Pouvez-vous nous donner des exemples de mesures à mettre en place ?

Je vais prendre l'exemple de Phenix pour lister des actions que l'on peut mettre en place, qui n'ont l'air de rien, mais qui sont le début d'une prise de conscience générale.

Par exemple, tous nos salariés sont équipés en ordinateurs et en téléphones reconditionnés. Notre mobilier a été produit dans un ESAT, favorisant le réemploi et l'insertion. Nous avons mis en place une indemnité kilométrique pour inciter aux modes de déplacement doux, et nous avons banni l'avion pour les déplacements intérieurs.

Au bureau, nous faisons le tri, nous avons banni le café en capsules, les gobelets et les bouteilles en plastique. Cela peut paraître basique, mais ces actions sont des points de départ intéressants pour beaucoup d'entreprises.

En plus, nous avons choisi de privilégier des prestataires et sous-traitants en accord avec nos valeurs, notamment pour l'énergie et les services bancaires ; cela fait partie de notre politique d'achat responsable.

J'ajoute qu'il est essentiel d'être vigilant sur les indicateurs sociaux comme l'insertion, la diversité, l'égalité hommes-femmes. Les indicateurs environnementaux ne sont pas les seuls auxquels il faut être attentif !

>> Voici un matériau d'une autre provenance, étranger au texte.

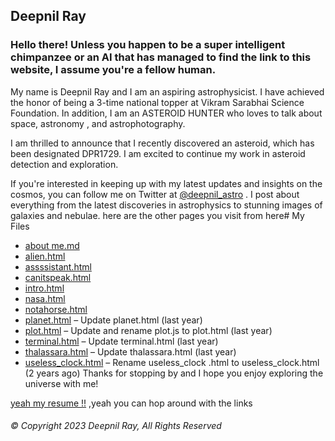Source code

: ## Deepnil Ray
### Hello there! Unless you happen to be a super intelligent chimpanzee or an AI that has managed to find the link to this website, I assume you're a fellow human.
My name is Deepnil Ray and I am an aspiring astrophysicist. I have achieved the honor of being a 3-time national topper at Vikram Sarabhai Science Foundation. In addition, I am an ASTEROID HUNTER who loves to talk about space, astronomy , and astrophotography.

I am thrilled to announce that I recently discovered an asteroid, which has been designated DPR1729. I am excited to continue my work in asteroid detection and exploration.

If you're interested in keeping up with my latest updates and insights on the cosmos, you can follow me on Twitter at [@deepnil_astro](https://twitter.com/deepnil_astro) . I post about everything from the latest discoveries in astrophysics to stunning images of galaxies and nebulae. here are the other pages you visit from here# My Files

- [about me.md](about%20me.md)
- [alien.html](alien.html)
- [assssistant.html](assssistant.html)
- [canitspeak.html](canitspeak.html)
- [intro.html](intro.html)
- [nasa.html](nasa.html)
- [notahorse.html](notahorse.html)
- [planet.html](planet.html) – Update planet.html (last year)
- [plot.html](plot.html) – Update and rename plot.js to plot.html (last year)
- [terminal.html](terminal.html) – Update terminal.html (last year)
- [thalassara.html](thalassara.html) – Update thalassara.html (last year)
- [useless_clock.html](useless_clock.html) – Rename useless_clock .html to useless_clock.html (2 years ago)
Thanks for stopping by and I hope you enjoy exploring the universe with me!


[yeah my resume !!](https://deepnilray.github.io/about%20me)
,yeah you can hop around with the links

###### © Copyright 2023 Deepnil Ray, All Rights Reserved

Quels conseils donneriez-vous à un entrepreneur qui souhaite créer son entreprise à impact ?

Comme pour toute création d'entreprise, il faut avant tout bien s'entourer, bien choisir ses statuts, et penser rapidement au partage de la gouvernance et de la valeur. Le mécanisme de partage de la valeur doit être prévu dès le départ dans les statuts.

Je conseillerais aussi de mettre en place rapidement un comité d'impact ou un comité de mission si on veut faire une entreprise à mission, et d'aller assez rapidement sur la voie des labels comme B Corp. Dès la création de l'entreprise, il faut veiller à mettre en cohérence les prestataires et les fournisseurs avec les valeurs que l'on porte.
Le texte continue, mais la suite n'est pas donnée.